Every network engineer has a spreadsheet. Usually several. One for the IP address plan, another for the patch panel layout, maybe a Visio diagram that was last updated two quarters ago. These artifacts live in SharePoint folders, get emailed around, fall out of sync, and silently become liabilities.
We had all of that. And then we moved the entire topology definition into YAML files, committed them to Git, and let automation consume them. The result was a level of consistency and speed in site deployments that spreadsheets could never deliver.
The Problem with Traditional Documentation
When you’re deploying network infrastructure across dozens of sites, every site needs an IP address plan, a VLAN assignment sheet, a cable patch plan, a hardware bill of materials, and usually a Day 1 configuration. Traditionally, an engineer opens the master spreadsheet, manually carves out the next available subnets, figures out port assignments, and types it all up.
This works when you’re doing one site a quarter. It falls apart when you’re doing five a month. People make mistakes. Two sites get overlapping subnets. The patch plan says port 49 but the physical cable lands on port 50. The Visio diagram shows a connection that existed three hardware refreshes ago.
The root issue is that the topology knowledge lives in unstructured, human-only formats. A spreadsheet cell that says “VLAN 100 = Data” is meaningful to an engineer reading it, but it’s useless to a script that needs to generate a configuration.
Defining Topology as Data
The shift was conceptually simple: describe the network topology in YAML, a format that’s easy for humans to read and trivial for machines to parse. Every aspect of the site design got expressed as structured data.

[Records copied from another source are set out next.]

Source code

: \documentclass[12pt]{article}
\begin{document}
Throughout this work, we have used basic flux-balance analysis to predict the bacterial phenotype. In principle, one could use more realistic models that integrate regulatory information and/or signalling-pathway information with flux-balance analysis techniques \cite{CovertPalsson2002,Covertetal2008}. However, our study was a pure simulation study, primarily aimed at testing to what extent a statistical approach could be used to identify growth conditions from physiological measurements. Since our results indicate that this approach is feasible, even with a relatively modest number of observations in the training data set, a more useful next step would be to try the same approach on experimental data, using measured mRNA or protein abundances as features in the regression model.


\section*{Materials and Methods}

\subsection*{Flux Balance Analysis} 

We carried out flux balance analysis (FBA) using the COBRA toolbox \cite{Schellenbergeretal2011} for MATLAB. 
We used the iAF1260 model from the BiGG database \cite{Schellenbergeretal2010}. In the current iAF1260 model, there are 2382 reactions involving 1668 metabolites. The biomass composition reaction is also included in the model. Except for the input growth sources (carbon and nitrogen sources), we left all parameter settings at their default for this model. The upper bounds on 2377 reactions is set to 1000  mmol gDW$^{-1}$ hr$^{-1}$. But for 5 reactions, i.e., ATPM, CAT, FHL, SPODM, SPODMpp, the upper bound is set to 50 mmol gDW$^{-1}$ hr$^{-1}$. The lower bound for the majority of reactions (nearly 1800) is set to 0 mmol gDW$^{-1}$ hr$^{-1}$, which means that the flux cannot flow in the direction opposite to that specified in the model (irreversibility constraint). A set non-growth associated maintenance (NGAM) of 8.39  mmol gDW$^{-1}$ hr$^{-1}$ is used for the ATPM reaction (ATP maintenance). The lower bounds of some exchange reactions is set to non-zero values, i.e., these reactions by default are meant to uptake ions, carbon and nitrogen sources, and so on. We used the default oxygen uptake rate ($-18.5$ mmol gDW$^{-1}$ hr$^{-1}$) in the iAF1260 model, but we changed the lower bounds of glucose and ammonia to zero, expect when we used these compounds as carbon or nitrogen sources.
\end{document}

VLANs and Address Allocation
Instead of a spreadsheet tab with VLAN numbers and descriptions, we defined them once:
vlans:
100:
name: "Data"
description: "Corporate data - wired endpoints"
purpose: "user"
150:
name: "Voice"
description: "Voice/telephony traffic"
purpose: "user"
200:
name: "Guest"
description: "Guest wireless and wired access"
purpose: "user"
300:
name: "Services"
description: "Network services, AP registration"
purpose: "infrastructure"
Subnet sizing varies by site size, so we defined allocation rules per site type:
subnet_allocation:
small:
infra_block: "/24"
user_block: "/23"
crosslinks: "/26"
loopbacks: "/27"
vlan_100: "/24"
vlan_150: "/26"
vlan_200: "/25"
medium:
infra_block: "/23"
user_block: "/21"
crosslinks: "/25"
loopbacks: "/26"
vlan_100: "/22"
vlan_150: "/24"
vlan_200: "/23"
Give the automation a site type and a parent supernet, and it carves out every subnet deterministically. No guesswork, no overlap, no “let me check the spreadsheet.”
Site Types and Hardware Roles
Each site type defines what hardware roles are present, their redundancy model, and the specific device models:
site_types:
small:
description: "Small site - single access stack, no core"
roles:
mandatory:
- wan_gw
- floor_sw
- console_server
- wireless
optional:
- lab_gw
redundancy:
wan: single
core_sw: none
console: single
devices:
wan_gw:
model: "C8300-2N2S-4T2X"
description: "WAN Edge Gateway"
quantity: 1
floor_sw:
model: "C9300X-48HX-A"
description: "48-port mGig Access Switch"
max_stack: 6
ports_per_switch: 48
ap_ports_per_switch: 8
uplink_ports: 2
A medium site has dual WAN gateways, dual core switches, optional voice gateways, and optional lab gateway pairs. The YAML captures all of that without ambiguity. An engineer reading it understands the design; a Python script consuming it knows exactly what to generate.
Physical Connectivity
This was the real unlock. We defined every physical cable connection between devices in YAML:
medium:
connections:
- link_id: "wan1-to-core1"
from_role: "wan_gw"
from_id: 1
from_port: "ten0/0/4"
from_media: "SFP-10Base-SR"
to_role: "core_sw"
to_id: 1
to_port: "hun1/0/49"
to_media: "CVR QSFP28 SFP25G"
cable_type: "fiber"
cable: "OM4 MMF"
- link_id: "core1-to-core2-a"
from_role: "core_sw"
from_id: 1
from_port: "twe1/0/3"
from_media: "SFP-10/25GBase-CSR"
to_role: "core_sw"
to_id: 2
to_port: "twe1/0/3"
to_media: "SFP-10/25GBase-CSR"
cable_type: "fiber"
cable: "OM4 MMF"
Every connection specifies both ends: the role, the device instance, the exact port, the optic/media type, the cable type, and the cable specification. Optional connections use a condition field:
- link_id: "core1-to-lab1"
from_role: "core_sw"
from_id: 1
from_port: "twe1/0/11"
from_media: "SFP-10Base-SR"
to_role: "lab_gw"
to_id: 1
to_port: "ten0/0/0"
to_media: "SFP-10Base-SR"
cable_type: "fiber"
cable: "OM4 MMF"
condition: "lab_enabled"
If the site doesn’t have a lab, those connections are simply skipped during generation. No manual editing required.
What This Enables
Once the topology is structured data, everything downstream becomes automatable.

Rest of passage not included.